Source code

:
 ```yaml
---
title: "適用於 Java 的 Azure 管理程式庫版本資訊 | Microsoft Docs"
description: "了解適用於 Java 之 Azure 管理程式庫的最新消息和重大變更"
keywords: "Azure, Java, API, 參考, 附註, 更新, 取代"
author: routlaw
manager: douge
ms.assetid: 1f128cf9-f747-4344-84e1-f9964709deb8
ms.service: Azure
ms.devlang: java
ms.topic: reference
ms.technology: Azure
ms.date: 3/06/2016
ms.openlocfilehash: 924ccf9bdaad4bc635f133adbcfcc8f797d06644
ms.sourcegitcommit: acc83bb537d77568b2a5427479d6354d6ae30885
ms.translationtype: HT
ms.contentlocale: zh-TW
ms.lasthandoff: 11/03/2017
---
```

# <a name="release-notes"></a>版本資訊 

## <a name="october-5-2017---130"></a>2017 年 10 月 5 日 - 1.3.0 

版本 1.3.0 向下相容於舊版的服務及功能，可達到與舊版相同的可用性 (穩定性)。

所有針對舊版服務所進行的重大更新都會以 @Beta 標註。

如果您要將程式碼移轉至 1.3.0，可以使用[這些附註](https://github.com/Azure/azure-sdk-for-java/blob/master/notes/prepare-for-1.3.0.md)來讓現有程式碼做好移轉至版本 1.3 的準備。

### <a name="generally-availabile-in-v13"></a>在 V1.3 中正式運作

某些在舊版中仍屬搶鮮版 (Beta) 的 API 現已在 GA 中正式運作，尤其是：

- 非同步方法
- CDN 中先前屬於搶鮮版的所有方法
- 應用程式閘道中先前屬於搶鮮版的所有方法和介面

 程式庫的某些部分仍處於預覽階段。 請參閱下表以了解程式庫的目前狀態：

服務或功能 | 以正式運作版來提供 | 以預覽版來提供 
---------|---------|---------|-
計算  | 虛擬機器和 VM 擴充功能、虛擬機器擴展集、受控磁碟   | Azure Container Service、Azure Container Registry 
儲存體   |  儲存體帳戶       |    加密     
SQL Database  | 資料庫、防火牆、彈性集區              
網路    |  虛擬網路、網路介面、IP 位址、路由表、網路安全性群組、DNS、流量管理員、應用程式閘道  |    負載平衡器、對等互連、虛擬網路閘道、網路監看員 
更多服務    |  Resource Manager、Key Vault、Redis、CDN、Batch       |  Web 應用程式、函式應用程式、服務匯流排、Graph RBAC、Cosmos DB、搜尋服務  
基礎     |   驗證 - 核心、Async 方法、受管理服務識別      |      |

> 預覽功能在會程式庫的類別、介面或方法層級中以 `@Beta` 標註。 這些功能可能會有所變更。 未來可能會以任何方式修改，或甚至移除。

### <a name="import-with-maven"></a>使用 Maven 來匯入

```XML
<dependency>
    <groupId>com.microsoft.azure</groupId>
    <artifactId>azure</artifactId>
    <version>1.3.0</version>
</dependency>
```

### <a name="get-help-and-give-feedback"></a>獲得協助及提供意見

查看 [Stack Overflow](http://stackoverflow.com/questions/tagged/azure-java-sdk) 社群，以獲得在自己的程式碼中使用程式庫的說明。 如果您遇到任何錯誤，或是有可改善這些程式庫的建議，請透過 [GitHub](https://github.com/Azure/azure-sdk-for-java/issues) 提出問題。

ABOUT THIS EXERCISE :: Each line holding the word "Beta" must be copied from the data.

EXERCISE OUTPUT ::
所有針對舊版服務所進行的重大更新都會以 @Beta 標註。
某些在舊版中仍屬搶鮮版 (Beta) 的 API 現已在 GA 中正式運作，尤其是：
> 預覽功能在會程式庫的類別、介面或方法層級中以 `@Beta` 標註。 這些功能可能會有所變更。 未來可能會以任何方式修改，或甚至移除。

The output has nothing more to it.